--- Material for the task Enclosed Below ---

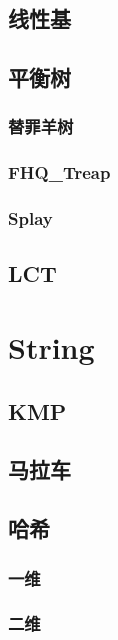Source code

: \documentclass[twocolumn,a4paper]{article}  %
\begin{document}
\subsection{线性基}

\subsection{平衡树}
\subsubsection{替罪羊树}

\subsubsection{FHQ\_Treap}


\subsubsection{Splay}

\subsection{LCT}

\newpage
\section{String}
\subsection{KMP}

\subsection{马拉车}

\subsection{哈希}
\subsubsection{一维}

\subsubsection{二维}

\end{document}
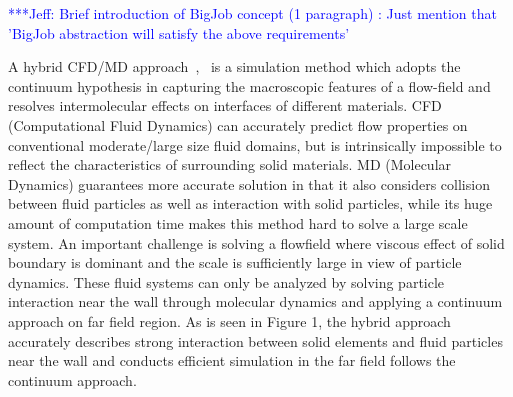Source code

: \documentclass[times, 10pt,twocolumn]{article}
\newcommand{\skonote}[1]{ {\textcolor{blue} { ***Jeff: #1 }}}
\newcommand{\skonote}[1]{}
\begin{document}
\skonote{Brief introduction of BigJob concept (1 paragraph)
: Just mention that 'BigJob abstraction will satisfy the above requirements'}

A hybrid CFD/MD approach~\cite{Nie:2004},~\cite{Yen:2007} is a simulation method which adopts the continuum hypothesis in capturing the macroscopic features of a flow-field and resolves intermolecular effects on interfaces of different materials. CFD (Computational Fluid Dynamics) can accurately predict flow properties on conventional moderate/large size fluid domains, but is intrinsically impossible to reflect the characteristics of surrounding solid materials. MD (Molecular Dynamics) guarantees more accurate solution in that it also considers collision between fluid particles as well as interaction with solid particles, while its huge amount of computation time makes this method hard to solve a large scale system. An important challenge is solving a flowfield where viscous effect of solid boundary is dominant and the scale is sufficiently large in view of particle dynamics. These fluid systems can only be analyzed by solving particle interaction near the wall through molecular dynamics and applying a continuum approach on far field region. As is seen in Figure 1, the hybrid approach accurately describes strong interaction between solid elements and fluid particles near the wall and conducts efficient simulation in the far field follows the continuum approach.
\end{document}
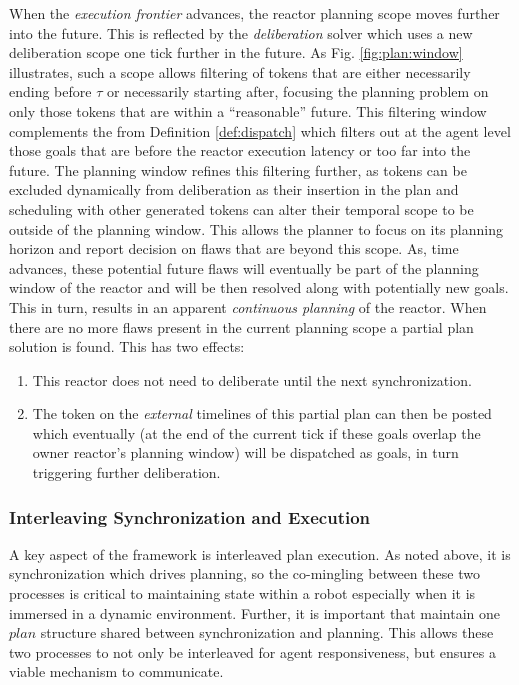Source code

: When the {\em execution frontier} advances, the reactor planning scope
moves further into the future. This is reflected by the {\em
  deliberation} solver which uses a new deliberation scope one tick
further in the future. As Fig. \ref{fig:plan:window} illustrates, such
a scope allows filtering of tokens that are either necessarily ending
before $\tau$ or necessarily starting after, focusing the planning
problem on only those tokens that are within a ``reasonable'' future.
This filtering window complements the  from
Definition \ref{def:dispatch} which filters out at the agent level
those goals that are before the reactor execution latency or too far
into the future.  The planning window refines this filtering further,
as tokens can be excluded dynamically from deliberation as their
insertion in the plan and scheduling with other generated tokens can
alter their temporal scope to be outside of the planning window.  This
allows the planner to focus on its planning horizon and report
decision on flaws that are beyond this scope. As, time advances, these
potential future flaws will eventually be part of the planning window
of the reactor and will be then resolved along with potentially new
goals.  This in turn, results in an apparent \emph{continuous
  planning} of the reactor. When there are no more flaws present in
the current planning scope a partial plan solution is found. This has
two effects:

\begin{enumerate}

\item This reactor does not need to deliberate until the next
  synchronization. 

\item The token on the {\em external} timelines of this partial plan
  can then be posted which eventually (at the end of the current tick
  if these goals overlap the owner reactor's planning window) will be
  dispatched as goals, in turn triggering further deliberation.

\end{enumerate}


\subsubsection{Interleaving Synchronization and Execution}
\label{sec:arch:intertwine}

A key aspect of the \rx framework is interleaved plan execution. As
noted above, it is synchronization which drives planning, so the
co-mingling between these two processes is critical to maintaining
state within a robot especially when it is immersed in a dynamic
environment. Further, it is important that \rx maintain
one $plan$ structure shared between synchronization and planning. This
allows these two processes to not only be interleaved for agent
responsiveness, but ensures a viable mechanism to communicate.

--- End of Enclosed Material for the task ---

* **What to work on**:
Looking at the entries above, copy out every line in which "current" occurs.

* **Output for this exercise**:
the current planning scope a partial plan solution is found. This has
  can then be posted which eventually (at the end of the current tick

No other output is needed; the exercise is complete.